Although the study’s author, the Brattle Group, doesn’t explicitly blame higher prices on the fears of policymakers, this is clearly the phenomenon at work in the Texas debate over shifting to what’s called a “capacity market.”
Back in 2012, two reports projecting future supplies of electricity below Texas’ reliability standard (a smaller reserve margin) triggered a panic among Texas policymakers.
Ignoring the obvious flaws in the reports, Texas’ Public Utility Commission began a push for a $3.2 billion electricity tax on Texas consumers to subsidize generators and, at least in theory, increase capacity (a higher reserve margin).
Perhaps the panic stemmed from policymakers’ fears of not wanting to be in charge when the lights went out. In any case, the fear of blackouts led to support for a system that actually makes outages more likely to occur.
As we know from experiences outside Texas, capacity markets are less efficient and less reliable than competitive markets. So while blackouts become more likely, the centralized nature of capacity markets may give policymakers the illusion of control.
The result is that while policymakers feel more confidant, consumers wind up paying more for a less-reliable system.
This phenomenon is nothing new to Texas. Fifteen years ago, regulators at the Texas Department of Insurance feared that insurance companies would charge consumers too much for homeowner policies. The resulting regulations led to the Texas mold crisis that cost consumers hundreds of millions of dollars in higher premiums.
Policymakers are often successful in pushing these expensive regulations because the costs are usually hidden from consumers — at least until it is too late.

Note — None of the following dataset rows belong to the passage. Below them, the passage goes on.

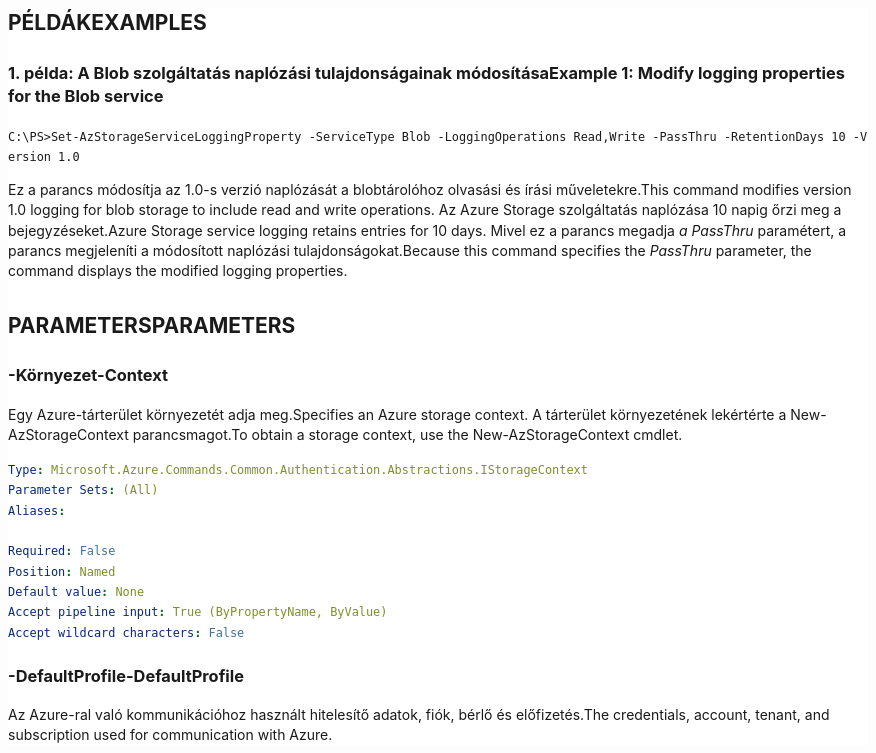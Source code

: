 ## <span data-ttu-id="ba3ed-107">PÉLDÁK</span><span class="sxs-lookup"><span data-stu-id="ba3ed-107">EXAMPLES</span></span>

### <span data-ttu-id="ba3ed-108">1. példa: A Blob szolgáltatás naplózási tulajdonságainak módosítása</span><span class="sxs-lookup"><span data-stu-id="ba3ed-108">Example 1: Modify logging properties for the Blob service</span></span>
```
C:\PS>Set-AzStorageServiceLoggingProperty -ServiceType Blob -LoggingOperations Read,Write -PassThru -RetentionDays 10 -Version 1.0
```

<span data-ttu-id="ba3ed-109">Ez a parancs módosítja az 1.0-s verzió naplózását a blobtárolóhoz olvasási és írási műveletekre.</span><span class="sxs-lookup"><span data-stu-id="ba3ed-109">This command modifies version 1.0 logging for blob storage to include read and write operations.</span></span>
<span data-ttu-id="ba3ed-110">Az Azure Storage szolgáltatás naplózása 10 napig őrzi meg a bejegyzéseket.</span><span class="sxs-lookup"><span data-stu-id="ba3ed-110">Azure Storage service logging retains entries for 10 days.</span></span>
<span data-ttu-id="ba3ed-111">Mivel ez a parancs megadja *a PassThru* paramétert, a parancs megjeleníti a módosított naplózási tulajdonságokat.</span><span class="sxs-lookup"><span data-stu-id="ba3ed-111">Because this command specifies the *PassThru* parameter, the command displays the modified logging properties.</span></span>

## <span data-ttu-id="ba3ed-112">PARAMETERS</span><span class="sxs-lookup"><span data-stu-id="ba3ed-112">PARAMETERS</span></span>

### <span data-ttu-id="ba3ed-113">-Környezet</span><span class="sxs-lookup"><span data-stu-id="ba3ed-113">-Context</span></span>
<span data-ttu-id="ba3ed-114">Egy Azure-tárterület környezetét adja meg.</span><span class="sxs-lookup"><span data-stu-id="ba3ed-114">Specifies an Azure storage context.</span></span>
<span data-ttu-id="ba3ed-115">A tárterület környezetének lekértérte a New-AzStorageContext parancsmagot.</span><span class="sxs-lookup"><span data-stu-id="ba3ed-115">To obtain a storage context, use the New-AzStorageContext cmdlet.</span></span>

```yaml
Type: Microsoft.Azure.Commands.Common.Authentication.Abstractions.IStorageContext
Parameter Sets: (All)
Aliases:

Required: False
Position: Named
Default value: None
Accept pipeline input: True (ByPropertyName, ByValue)
Accept wildcard characters: False
```

### <span data-ttu-id="ba3ed-116">-DefaultProfile</span><span class="sxs-lookup"><span data-stu-id="ba3ed-116">-DefaultProfile</span></span>
<span data-ttu-id="ba3ed-117">Az Azure-ral való kommunikációhoz használt hitelesítő adatok, fiók, bérlő és előfizetés.</span><span class="sxs-lookup"><span data-stu-id="ba3ed-117">The credentials, account, tenant, and subscription used for communication with Azure.</span></span>
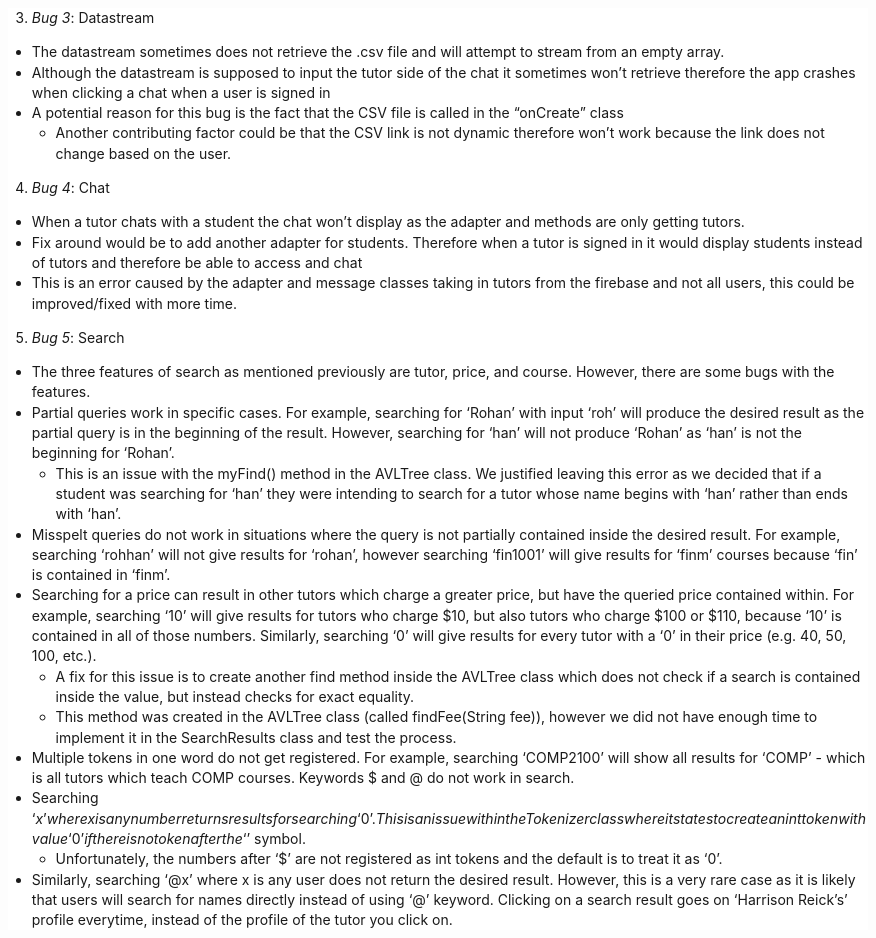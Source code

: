 3. *Bug 3*: Datastream
- The datastream sometimes does not retrieve the .csv file and will attempt to stream from an empty array. 
- Although the datastream is supposed to input the tutor side of the chat it sometimes won’t retrieve therefore the app crashes when clicking a chat when a user is signed in
- A potential reason for this bug is the fact that the CSV file is called in the “onCreate” class 
  - Another contributing factor could be that the CSV link is not dynamic therefore won’t work because the link does not change based on the user. 

4. *Bug 4*: Chat
- When a tutor chats with a student the chat won’t display as the adapter and methods are only getting tutors. 
- Fix around would be to add another adapter for students. Therefore when a tutor is signed in it would display students instead of tutors and therefore be able to access and chat 
- This is an error caused by the adapter and message classes taking in tutors from the firebase and not all users, this could be improved/fixed with more time. 

5.  *Bug 5*: Search
- The three features of search as mentioned previously are tutor, price, and course. However, there are some bugs with the features. 
- Partial queries work in specific cases. For example, searching for ‘Rohan’ with input ‘roh’ will produce the desired result as the partial query is in the beginning of the result. However, searching for ‘han’ will not produce ‘Rohan’ as ‘han’ is not the beginning for ‘Rohan’. 
  -  This is an issue with the myFind() method in the AVLTree class. We justified leaving this error as we decided that if a student was searching for ‘han’ they were intending to search for a tutor whose name begins with ‘han’ rather than ends with ‘han’.
- Misspelt queries do not work in situations where the query is not partially contained inside the desired result. For example, searching ‘rohhan’ will not give results for ‘rohan’, however searching ‘fin1001’ will give results for ‘finm’ courses because ‘fin’ is contained in ‘finm’.
- Searching for a price can result in other tutors which charge a greater price, but have the queried price contained within. For example, searching ‘10’ will give results for tutors who charge $10, but also tutors who charge $100 or $110, because ‘10’ is contained in all of those numbers. Similarly, searching ‘0’ will give results for every tutor with a ‘0’ in their price (e.g. 40, 50, 100, etc.). 
  - A fix for this issue is to create another find method inside the AVLTree class which does not check if a search is contained inside the value, but instead checks for exact equality. 
  - This method was created in the AVLTree class (called findFee(String fee)), however we did not have enough time to implement it in the SearchResults class and test the process. 
- Multiple tokens in one word do not get registered. For example, searching ‘COMP2100’ will show all results for ‘COMP’ - which is all tutors which teach COMP courses. 
Keywords $ and @ do not work in search. 
- Searching ‘$x’ where x is any number returns results for searching ‘0’. This is an issue within the Tokenizer class where it states to create an int token with value ‘0’ if there is no token after the ‘$’ symbol. 
  - Unfortunately, the numbers after ‘$’ are not registered as int tokens and the default is to treat it as ‘0’. 
- Similarly, searching ‘@x’ where x is any user does not return the desired result. However, this is a very rare case as it is likely that users will search for names directly instead of using ‘@’ keyword. 
Clicking on a search result goes on ‘Harrison Reick’s’ profile everytime, instead of the profile of the tutor you click on. 
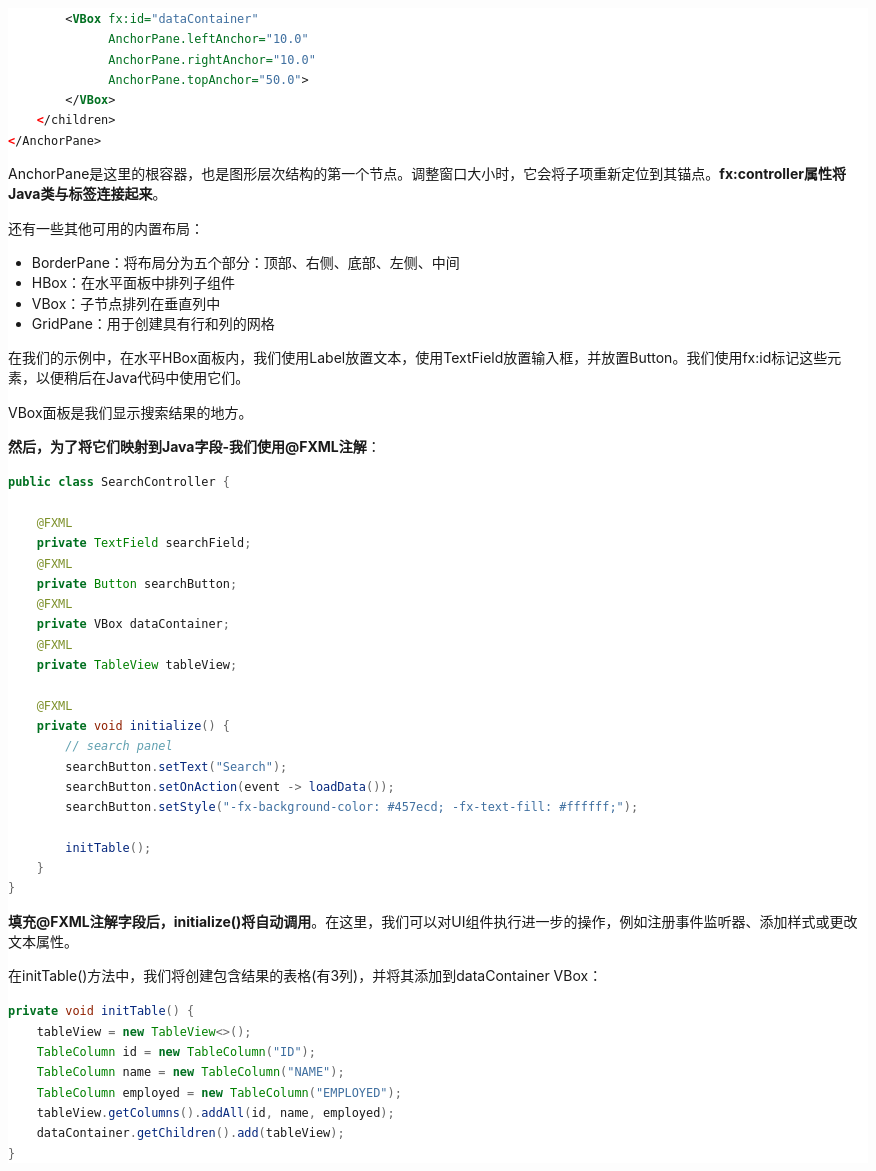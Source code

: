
 ```xml
        <VBox fx:id="dataContainer"
              AnchorPane.leftAnchor="10.0"
              AnchorPane.rightAnchor="10.0"
              AnchorPane.topAnchor="50.0">
        </VBox>
    </children>
</AnchorPane>
```

AnchorPane是这里的根容器，也是图形层次结构的第一个节点。调整窗口大小时，它会将子项重新定位到其锚点。**fx:controller属性将Java类与标签连接起来**。

还有一些其他可用的内置布局：

- BorderPane：将布局分为五个部分：顶部、右侧、底部、左侧、中间
- HBox：在水平面板中排列子组件
- VBox：子节点排列在垂直列中
- GridPane：用于创建具有行和列的网格

在我们的示例中，在水平HBox面板内，我们使用Label放置文本，使用TextField放置输入框，并放置Button。我们使用fx:id标记这些元素，以便稍后在Java代码中使用它们。

VBox面板是我们显示搜索结果的地方。

**然后，为了将它们映射到Java字段-我们使用@FXML注解**：

```java
public class SearchController {

    @FXML
    private TextField searchField;
    @FXML
    private Button searchButton;
    @FXML
    private VBox dataContainer;
    @FXML
    private TableView tableView;

    @FXML
    private void initialize() {
        // search panel
        searchButton.setText("Search");
        searchButton.setOnAction(event -> loadData());
        searchButton.setStyle("-fx-background-color: #457ecd; -fx-text-fill: #ffffff;");

        initTable();
    }
}
```

**填充@FXML注解字段后，initialize()将自动调用**。在这里，我们可以对UI组件执行进一步的操作，例如注册事件监听器、添加样式或更改文本属性。

在initTable()方法中，我们将创建包含结果的表格(有3列)，并将其添加到dataContainer VBox：

```java
private void initTable() {        
    tableView = new TableView<>();
    TableColumn id = new TableColumn("ID");
    TableColumn name = new TableColumn("NAME");
    TableColumn employed = new TableColumn("EMPLOYED");
    tableView.getColumns().addAll(id, name, employed);
    dataContainer.getChildren().add(tableView);
}
```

In this case, the Brattle Group claims that policymakers’ imposition of a higher reliability standard in Texas won’t cost consumers too much. It does this by offsetting the certain $3.2 billion a year electricity tax with theoretical savings generated from its economic model.
It is unlikely, though, that those theoretical savings will actually materialize to help Texas consumers pay their electricity bill.
Advocates for a capacity market also argue that the competitive market won’t be able to meet the demands of consumers if they want a higher level of reliability.
At the Texas Public Policy Foundation, we hear this all the time. Markets are fine generally, it is said, except when it comes to this particular market. So the free market may work for computers, but not for insurance, water or electricity.
This simply isn’t the case.
The unparalleled success of Texas’ world-class electricity market has shown time and again that consumers’ preferences are reflected in the price and choices available in the market. If consumers are willing to pay more for increased reliability, consumers will get what they want.
In fact, the cost for consumer-driven reliability would be much less than the proposed capacity market because the competitive market is more efficient. Additionally, prices will be higher in a capacity market because they are set by regulators under the influence of profit-seeking corporations.
Perhaps the most important thing to remember is that whatever the price electricity will be in the competitive market, the price will reflect the preferences of buyers and sellers, not of policymakers.
For both moral and practical reasons, policymakers should stick with the competitive electricity market.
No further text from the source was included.